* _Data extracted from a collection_
>>

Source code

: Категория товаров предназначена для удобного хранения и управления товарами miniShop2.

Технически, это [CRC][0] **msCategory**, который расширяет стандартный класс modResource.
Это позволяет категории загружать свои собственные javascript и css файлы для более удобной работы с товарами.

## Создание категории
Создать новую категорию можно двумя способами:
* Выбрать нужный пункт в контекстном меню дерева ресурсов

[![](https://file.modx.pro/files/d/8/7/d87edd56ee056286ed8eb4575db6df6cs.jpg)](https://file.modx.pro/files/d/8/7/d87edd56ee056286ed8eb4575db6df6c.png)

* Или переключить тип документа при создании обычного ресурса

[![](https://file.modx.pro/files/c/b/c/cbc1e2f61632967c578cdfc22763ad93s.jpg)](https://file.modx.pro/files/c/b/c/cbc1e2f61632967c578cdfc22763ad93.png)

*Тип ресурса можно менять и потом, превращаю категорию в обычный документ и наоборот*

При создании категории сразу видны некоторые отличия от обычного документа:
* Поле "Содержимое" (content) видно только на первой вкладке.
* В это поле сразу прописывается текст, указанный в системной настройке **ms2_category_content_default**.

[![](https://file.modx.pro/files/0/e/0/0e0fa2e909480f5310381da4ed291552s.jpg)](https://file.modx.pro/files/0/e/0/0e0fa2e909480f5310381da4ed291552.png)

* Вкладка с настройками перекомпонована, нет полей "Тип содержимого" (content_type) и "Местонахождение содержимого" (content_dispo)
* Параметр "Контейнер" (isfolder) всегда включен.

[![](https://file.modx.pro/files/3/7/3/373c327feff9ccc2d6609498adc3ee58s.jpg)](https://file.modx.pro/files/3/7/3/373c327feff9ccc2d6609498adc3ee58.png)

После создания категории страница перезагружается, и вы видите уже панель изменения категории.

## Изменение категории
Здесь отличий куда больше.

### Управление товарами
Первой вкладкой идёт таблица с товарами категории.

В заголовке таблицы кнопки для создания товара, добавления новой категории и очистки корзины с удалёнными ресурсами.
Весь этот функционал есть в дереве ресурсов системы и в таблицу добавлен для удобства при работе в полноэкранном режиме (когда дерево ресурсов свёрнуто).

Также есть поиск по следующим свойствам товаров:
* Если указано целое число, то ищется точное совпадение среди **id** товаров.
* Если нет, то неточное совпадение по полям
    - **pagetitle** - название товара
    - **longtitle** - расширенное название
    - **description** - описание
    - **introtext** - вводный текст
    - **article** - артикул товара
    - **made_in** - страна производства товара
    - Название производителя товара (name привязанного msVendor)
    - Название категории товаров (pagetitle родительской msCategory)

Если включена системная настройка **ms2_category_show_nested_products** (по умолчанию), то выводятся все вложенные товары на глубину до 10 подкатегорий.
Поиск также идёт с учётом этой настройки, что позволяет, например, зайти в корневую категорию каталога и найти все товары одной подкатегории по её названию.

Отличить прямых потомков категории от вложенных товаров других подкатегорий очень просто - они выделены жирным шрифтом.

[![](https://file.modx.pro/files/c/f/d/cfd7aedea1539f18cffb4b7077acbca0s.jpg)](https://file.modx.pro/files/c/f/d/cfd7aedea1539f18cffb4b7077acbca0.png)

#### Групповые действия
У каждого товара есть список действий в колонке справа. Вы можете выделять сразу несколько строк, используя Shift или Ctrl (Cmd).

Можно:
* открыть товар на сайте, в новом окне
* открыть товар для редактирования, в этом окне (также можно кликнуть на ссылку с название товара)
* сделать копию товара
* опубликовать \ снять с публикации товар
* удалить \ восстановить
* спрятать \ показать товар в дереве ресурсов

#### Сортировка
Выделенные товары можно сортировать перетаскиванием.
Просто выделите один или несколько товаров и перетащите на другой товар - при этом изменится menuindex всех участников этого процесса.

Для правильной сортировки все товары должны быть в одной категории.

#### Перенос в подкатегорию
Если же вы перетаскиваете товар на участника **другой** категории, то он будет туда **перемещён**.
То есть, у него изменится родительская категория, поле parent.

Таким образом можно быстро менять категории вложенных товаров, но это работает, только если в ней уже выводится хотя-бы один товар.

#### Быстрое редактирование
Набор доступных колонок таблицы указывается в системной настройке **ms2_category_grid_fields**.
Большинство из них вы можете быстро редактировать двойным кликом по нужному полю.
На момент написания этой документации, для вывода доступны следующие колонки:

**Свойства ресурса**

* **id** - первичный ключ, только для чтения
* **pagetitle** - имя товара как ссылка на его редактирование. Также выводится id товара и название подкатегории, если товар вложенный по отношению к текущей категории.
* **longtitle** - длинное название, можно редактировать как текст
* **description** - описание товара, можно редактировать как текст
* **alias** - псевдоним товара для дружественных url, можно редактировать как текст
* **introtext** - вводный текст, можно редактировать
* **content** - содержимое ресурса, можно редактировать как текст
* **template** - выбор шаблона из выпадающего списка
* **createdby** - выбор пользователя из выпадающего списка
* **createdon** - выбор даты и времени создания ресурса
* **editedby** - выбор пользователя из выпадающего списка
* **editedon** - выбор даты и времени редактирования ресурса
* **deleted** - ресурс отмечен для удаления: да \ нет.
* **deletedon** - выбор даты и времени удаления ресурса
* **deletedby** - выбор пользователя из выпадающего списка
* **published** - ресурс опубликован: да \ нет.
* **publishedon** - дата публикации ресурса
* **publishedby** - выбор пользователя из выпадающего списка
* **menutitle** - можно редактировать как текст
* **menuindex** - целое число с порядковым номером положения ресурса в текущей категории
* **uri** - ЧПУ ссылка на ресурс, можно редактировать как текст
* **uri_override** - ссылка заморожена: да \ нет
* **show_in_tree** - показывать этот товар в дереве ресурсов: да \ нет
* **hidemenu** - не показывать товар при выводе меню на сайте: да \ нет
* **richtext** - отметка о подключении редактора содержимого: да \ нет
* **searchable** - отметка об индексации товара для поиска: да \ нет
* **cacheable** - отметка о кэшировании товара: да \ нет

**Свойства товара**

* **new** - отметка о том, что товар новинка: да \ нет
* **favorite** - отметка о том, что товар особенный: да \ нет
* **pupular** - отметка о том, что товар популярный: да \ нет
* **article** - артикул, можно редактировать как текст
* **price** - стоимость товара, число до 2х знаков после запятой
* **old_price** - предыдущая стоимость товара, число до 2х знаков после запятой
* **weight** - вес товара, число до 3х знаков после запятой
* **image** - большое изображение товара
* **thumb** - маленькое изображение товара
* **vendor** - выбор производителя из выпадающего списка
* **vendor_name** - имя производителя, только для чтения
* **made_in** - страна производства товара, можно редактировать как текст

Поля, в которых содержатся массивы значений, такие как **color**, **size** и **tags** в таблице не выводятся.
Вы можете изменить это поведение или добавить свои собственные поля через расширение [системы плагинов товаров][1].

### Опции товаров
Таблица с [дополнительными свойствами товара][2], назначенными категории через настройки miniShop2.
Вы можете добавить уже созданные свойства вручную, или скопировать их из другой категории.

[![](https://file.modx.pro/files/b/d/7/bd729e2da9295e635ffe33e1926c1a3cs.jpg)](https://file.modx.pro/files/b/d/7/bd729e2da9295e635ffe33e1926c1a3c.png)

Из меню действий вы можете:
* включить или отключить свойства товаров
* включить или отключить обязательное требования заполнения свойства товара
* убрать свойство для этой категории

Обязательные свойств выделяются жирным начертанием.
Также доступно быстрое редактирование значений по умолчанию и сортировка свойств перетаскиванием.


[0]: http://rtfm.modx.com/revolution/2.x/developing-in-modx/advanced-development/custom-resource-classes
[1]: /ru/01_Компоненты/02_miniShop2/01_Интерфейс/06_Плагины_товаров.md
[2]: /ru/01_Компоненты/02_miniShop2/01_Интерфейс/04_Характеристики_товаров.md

<<

* _WHAT NEEDS TO BE DONE_
Only those lines of the entries above that run from the line containing "популярный: да \ нет" to the line containing "Поля, в которых", both included, should be transcribed exactly.

* _OUTPUT FOR THIS TASK_
* **pupular** - отметка о том, что товар популярный: да \ нет
* **article** - артикул, можно редактировать как текст
* **price** - стоимость товара, число до 2х знаков после запятой
* **old_price** - предыдущая стоимость товара, число до 2х знаков после запятой
* **weight** - вес товара, число до 3х знаков после запятой
* **image** - большое изображение товара
* **thumb** - маленькое изображение товара
* **vendor** - выбор производителя из выпадающего списка
* **vendor_name** - имя производителя, только для чтения
* **made_in** - страна производства товара, можно редактировать как текст

Поля, в которых содержатся массивы значений, такие как **color**, **size** и **tags** в таблице не выводятся.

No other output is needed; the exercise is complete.